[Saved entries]
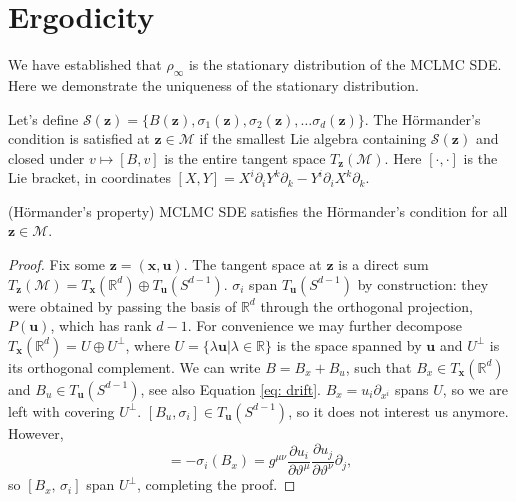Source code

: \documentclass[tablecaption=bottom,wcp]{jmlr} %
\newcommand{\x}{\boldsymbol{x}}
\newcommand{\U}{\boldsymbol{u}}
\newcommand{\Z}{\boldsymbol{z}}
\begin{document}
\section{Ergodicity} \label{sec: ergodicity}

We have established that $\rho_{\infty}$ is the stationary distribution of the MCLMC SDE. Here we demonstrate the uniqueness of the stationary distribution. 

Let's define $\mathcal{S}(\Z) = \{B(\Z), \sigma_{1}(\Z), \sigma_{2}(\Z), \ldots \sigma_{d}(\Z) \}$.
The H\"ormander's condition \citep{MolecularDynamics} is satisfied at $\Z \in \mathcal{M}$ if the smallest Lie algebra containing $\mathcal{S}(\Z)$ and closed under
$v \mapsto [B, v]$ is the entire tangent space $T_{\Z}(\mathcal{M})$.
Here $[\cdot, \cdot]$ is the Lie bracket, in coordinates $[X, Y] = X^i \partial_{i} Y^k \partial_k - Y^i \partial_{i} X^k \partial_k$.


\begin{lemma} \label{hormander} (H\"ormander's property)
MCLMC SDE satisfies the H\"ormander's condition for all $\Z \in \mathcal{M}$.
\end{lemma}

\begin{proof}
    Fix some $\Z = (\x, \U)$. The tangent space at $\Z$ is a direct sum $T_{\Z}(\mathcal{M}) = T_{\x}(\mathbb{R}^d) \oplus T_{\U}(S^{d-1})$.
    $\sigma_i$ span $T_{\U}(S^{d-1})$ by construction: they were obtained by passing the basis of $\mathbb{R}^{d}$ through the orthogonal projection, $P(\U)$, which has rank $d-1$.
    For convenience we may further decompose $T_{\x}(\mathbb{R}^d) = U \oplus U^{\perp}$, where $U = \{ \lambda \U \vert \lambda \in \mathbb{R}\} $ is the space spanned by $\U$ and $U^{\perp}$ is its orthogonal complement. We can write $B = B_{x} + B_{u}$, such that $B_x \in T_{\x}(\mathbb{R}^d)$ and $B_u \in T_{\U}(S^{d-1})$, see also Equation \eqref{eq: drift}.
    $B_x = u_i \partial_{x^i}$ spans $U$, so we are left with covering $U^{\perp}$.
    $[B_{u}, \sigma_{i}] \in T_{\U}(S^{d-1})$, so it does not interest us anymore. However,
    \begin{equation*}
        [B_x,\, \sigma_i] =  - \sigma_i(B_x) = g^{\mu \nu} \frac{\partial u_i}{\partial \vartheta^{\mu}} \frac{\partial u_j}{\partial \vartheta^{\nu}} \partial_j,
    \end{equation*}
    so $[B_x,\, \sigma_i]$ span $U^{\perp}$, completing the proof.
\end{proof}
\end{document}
...
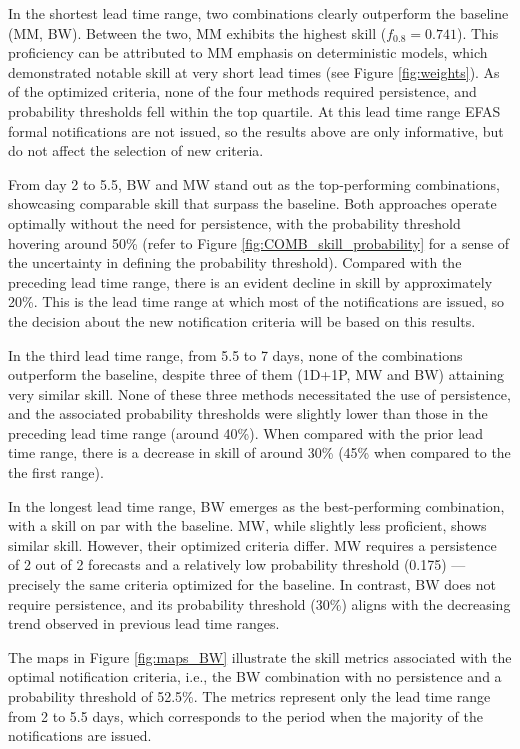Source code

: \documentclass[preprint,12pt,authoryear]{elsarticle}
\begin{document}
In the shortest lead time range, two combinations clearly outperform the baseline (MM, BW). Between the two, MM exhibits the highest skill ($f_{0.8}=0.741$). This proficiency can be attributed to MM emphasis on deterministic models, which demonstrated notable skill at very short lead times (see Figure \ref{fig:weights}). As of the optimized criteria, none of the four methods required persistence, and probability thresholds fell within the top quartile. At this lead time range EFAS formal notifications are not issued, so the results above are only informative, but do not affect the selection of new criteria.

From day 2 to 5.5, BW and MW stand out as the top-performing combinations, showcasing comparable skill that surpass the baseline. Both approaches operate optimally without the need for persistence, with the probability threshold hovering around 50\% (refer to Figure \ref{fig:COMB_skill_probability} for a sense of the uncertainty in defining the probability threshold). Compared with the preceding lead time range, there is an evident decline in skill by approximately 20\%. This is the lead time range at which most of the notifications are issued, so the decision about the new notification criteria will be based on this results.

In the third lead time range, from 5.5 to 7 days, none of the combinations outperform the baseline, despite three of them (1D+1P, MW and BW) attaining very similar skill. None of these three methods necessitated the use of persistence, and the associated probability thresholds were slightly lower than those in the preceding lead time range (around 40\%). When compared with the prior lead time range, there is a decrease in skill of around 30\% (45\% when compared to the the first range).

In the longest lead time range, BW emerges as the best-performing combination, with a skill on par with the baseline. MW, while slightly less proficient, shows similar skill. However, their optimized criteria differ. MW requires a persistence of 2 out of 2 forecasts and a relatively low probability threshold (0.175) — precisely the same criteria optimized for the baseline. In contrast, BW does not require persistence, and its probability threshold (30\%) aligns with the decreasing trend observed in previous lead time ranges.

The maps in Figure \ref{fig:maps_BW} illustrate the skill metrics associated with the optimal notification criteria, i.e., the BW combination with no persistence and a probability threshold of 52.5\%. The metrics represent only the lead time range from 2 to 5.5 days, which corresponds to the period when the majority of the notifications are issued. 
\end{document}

- [WHAT TO WORK ON]: Find all lines in the records that hold the word "associated". Copy them.

- [EXERCISE SOLUTION]:
In the third lead time range, from 5.5 to 7 days, none of the combinations outperform the baseline, despite three of them (1D+1P, MW and BW) attaining very similar skill. None of these three methods necessitated the use of persistence, and the associated probability thresholds were slightly lower than those in the preceding lead time range (around 40\%). When compared with the prior lead time range, there is a decrease in skill of around 30\% (45\% when compared to the the first range).
The maps in Figure \ref{fig:maps_BW} illustrate the skill metrics associated with the optimal notification criteria, i.e., the BW combination with no persistence and a probability threshold of 52.5\%. The metrics represent only the lead time range from 2 to 5.5 days, which corresponds to the period when the majority of the notifications are issued. 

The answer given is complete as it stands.